# Protect your chicken from Dokken!



## RunnerFL (Jan 5, 2006)

http://norton.com/dokken/


----------



## Nick (Apr 23, 2002)

Please, no more links with no description! I'm not going to follow a blind link without some idea what it's about.


----------



## RunnerFL (Jan 5, 2006)

Nick said:


> Please, no more links with no description! I'm not going to follow a blind link without some idea what it's about.


The subject describes the link...


----------



## Nick (Apr 23, 2002)

Seriously!


----------



## RunnerFL (Jan 5, 2006)

Nick said:


> Seriously!


And here I thought this was the place to come and laugh, not crap on people's threads...


----------



## audiomaster (Jun 24, 2004)

RunnerFL said:


> And here I thought this was the place to come and laugh, not crap on people's threads...
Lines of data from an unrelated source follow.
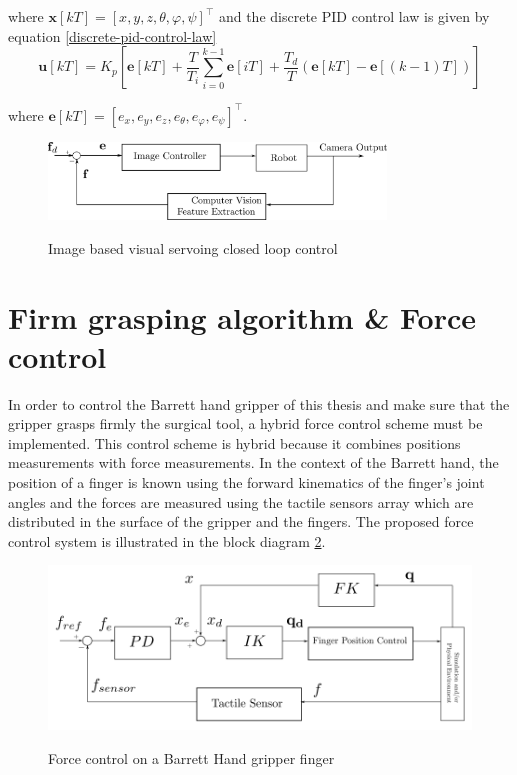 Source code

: where $\mathbf{x}[kT] = [x, y, z, θ, φ, ψ]^\top$ and the discrete PID control law is given by equation \ref{discrete-pid-control-law}
\begin{equation}
\label{discrete-pid-control-law}
\mathbf{u}[kT] = K_p \left[ \mathbf{e}[kT] + \frac{T}{T_i} \sum_{i=0}^{k-1} \mathbf{e}[iT] + \frac{T_d}{T} \left( \mathbf{e}[kT] - \mathbf{e}[(k-1)T] \right) \right]
\end{equation}

where $\mathbf{e}[kT] = [e_x, e_y, e_z, e_θ, e_φ, e_ψ]^\top$.

\begin{center}
\begin{figure}[!htb]
\centering
\includegraphics[width=0.8\textwidth]{images/visual-servoing-image-based.png}\\
\caption{Image based visual servoing closed loop control}
\label{visual-servoing-image-based-control}
\end{figure}
\end{center}


\section{Firm grasping algorithm \& Force control}

In order to control the Barrett hand gripper of this thesis and make sure that the gripper grasps firmly the surgical tool, a hybrid force control scheme must be implemented. This control scheme is hybrid because it 
combines positions measurements with force measurements. In the context of the Barrett hand, the position of a finger is known using the forward kinematics of the finger's joint angles and the forces are measured using 
the tactile sensors array which are distributed in the surface of the gripper and the fingers. The proposed force control system is illustrated in the block diagram \ref{finger-force-control}.\\

\begin{center}
\begin{figure}[!htb]
\centering
\includegraphics[width=12cm]{images/finger-force-control.png}\\
\caption{Force control on a Barrett Hand gripper finger}
\label{finger-force-control}
\end{figure}
\end{center}

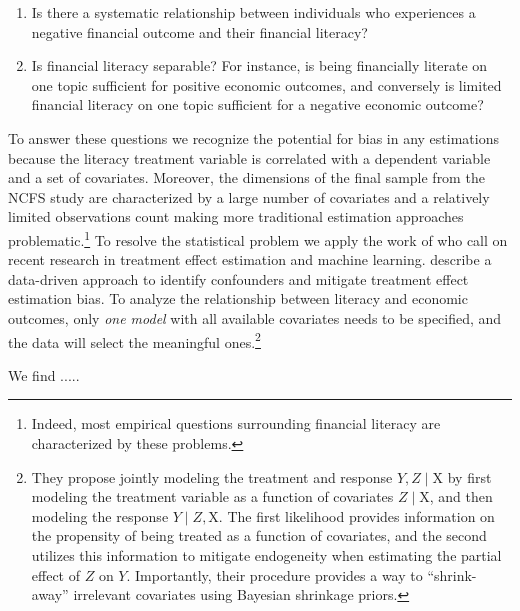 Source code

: \documentclass[12pt]{article}
\theoremstyle{plain}
\begin{document}
\begin{enumerate}
\item Is there a systematic relationship between individuals who experiences a negative financial outcome and their financial literacy?
\item Is financial literacy separable?  For instance, is being financially literate on one topic sufficient for positive economic outcomes, and conversely is limited financial literacy on one topic sufficient for a negative economic outcome? 
\end{enumerate}

To answer these questions we recognize the potential for bias in any estimations because the literacy treatment variable is correlated with a dependent variable and a set of covariates.  Moreover, the dimensions of the final sample from the NCFS study are characterized by a large number of covariates and a relatively limited observations count making more traditional estimation approaches problematic.\footnote{Indeed, most empirical questions surrounding financial literacy are characterized by these problems.}  To resolve the statistical problem we apply the work of \cite{hahn2018regularization} who call on recent research in treatment effect estimation and machine learning.  \cite{hahn2018regularization} describe a data-driven approach to identify confounders and mitigate treatment effect estimation bias.  To analyze the relationship between literacy and economic outcomes, only \textit{one model} with all available covariates needs to be specified, and the data will select the meaningful ones.\footnote{  They propose jointly modeling the treatment and response $Y,Z \mid \text{X}$ by first modeling the treatment variable as a function of covariates $Z \mid \text{X}$, and then modeling the response $Y \mid Z,\text{X}$.  The first likelihood provides information on the propensity of being treated as a function of covariates, and the second utilizes this information to mitigate endogeneity when estimating the partial effect of $Z$ on $Y$. Importantly, their procedure provides a way to ``shrink-away'' irrelevant covariates using Bayesian shrinkage priors.}

 
We find .....
\end{document}
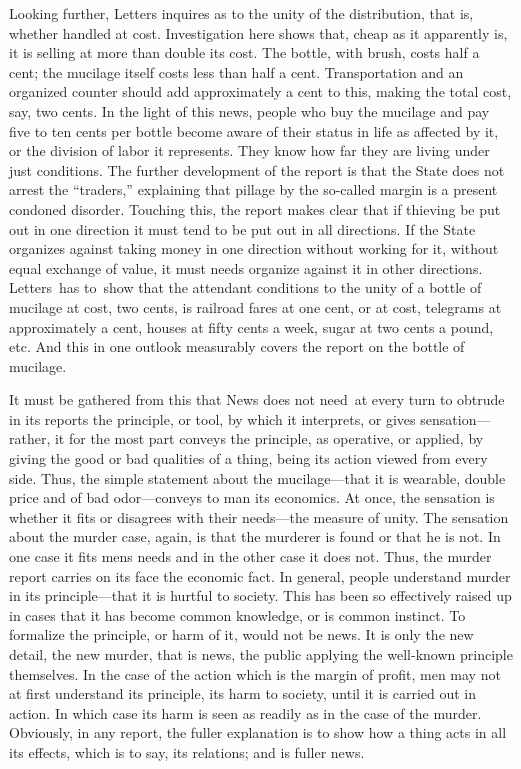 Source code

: \documentclass[openany,nobib]{tufte-book}
\begin{document}
Looking further, Letters inquires as to the unity of the distribution,
that is, whether handled at cost. Investigation here shows that, cheap
as it apparently is, it is selling at more than double its cost. The
bottle, with brush, costs half a cent; the mucilage itself costs less
than half a cent. Transportation and an organized counter should add
approximately a cent to this, making the total cost, say, two cents. In
the light of this news, people who buy the mucilage and pay five to ten
cents per bottle become aware of their status in life as affected by it,
or the division of labor it represents. They know how far they are
living under just conditions. The further development of the report is
that the State does not arrest the ``traders,'' explaining that pillage
by the so-called margin is a present condoned disorder. Touching this,
the report makes clear that if thieving be put out in one direction it
must tend to be put out in all directions. If the State organizes
against taking money in one direction without working for it, without
equal exchange of value, it must needs organize against it in other
directions. Letters~has to~show that the attendant conditions to the
unity of a bottle of mucilage at cost, two cents, is railroad fares at
one cent, or at cost, telegrams at approximately a cent, houses at fifty
cents a week, sugar at two cents a pound, etc. And this in one outlook
measurably covers the report on the bottle of mucilage.~

It must be gathered from this that News does not need~at every turn to
obtrude in its reports the principle, or tool, by which it interprets,
or gives sensation---rather, it for the most part conveys the principle,
as operative, or applied, by giving the good or bad qualities of a
thing, being its action viewed from every side. Thus, the simple
statement about the mucilage---that it is wearable, double price and of
bad odor---conveys to man its economics. At once, the sensation is
whether it fits or disagrees with their needs---the measure of unity.
The sensation about the murder case, again, is that the murderer is
found or that he is not. In one case it fits men\textquotesingle s needs
and in the other case it does not. Thus, the murder report carries on
its face the economic fact. In general, people understand murder in its
principle---that it is hurtful to society. This has been so effectively
raised up in cases that it has become common knowledge, or is common
instinct. To formalize the principle, or harm of it, would not be news.
It is only the new detail, the new murder, that is news, the public
applying the well-known principle themselves. In the case of the action
which is the margin of profit, men may not at first understand its
principle, its harm to society, until it is carried out in action. In
which case its harm is seen as readily as in the case of the murder.
Obviously, in any report, the fuller explanation is to show how a thing
acts in all its effects, which is to say, its relations; and is fuller
news.~~
\end{document}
Sort of makes me want to go get a bucket of Col Sanders!!!!:hurah:


----------



## RunnerFL (Jan 5, 2006)

audiomaster said:


> Sort of makes me want to go get a bucket of Col Sanders!!!!:hurah:


Or Popeye's. :lol:


----------



## jkane (Oct 12, 2007)

I never follow links. Who knows what the intent really was. I just ignore them.


----------



## billsharpe (Jan 25, 2007)

That's hilarious!

Be sure to run the video twice, once with each choice.


----------



## Shades228 (Mar 18, 2008)

The problem is not everyone will say not say if it's safe or not for certain environments. There are people who don't know who or what Dokken is. I'll have to check it out when I get home.


----------



## Draconis (Mar 16, 2007)

That was a good one. :lol:


----------



## billsharpe (Jan 25, 2007)

Shades228 said:


> The problem is not everyone will say not say if it's safe or not for certain environments. There are people who don't know who or what Dokken is. I'll have to check it out when I get home.


If you're an animal lover you're not going to like what happens to the chicken if you choose not to protect it from Dokken, a rock group AFAIK.


----------



## Galley (Apr 3, 2007)

That was the lamest thing I've ever seen.


----------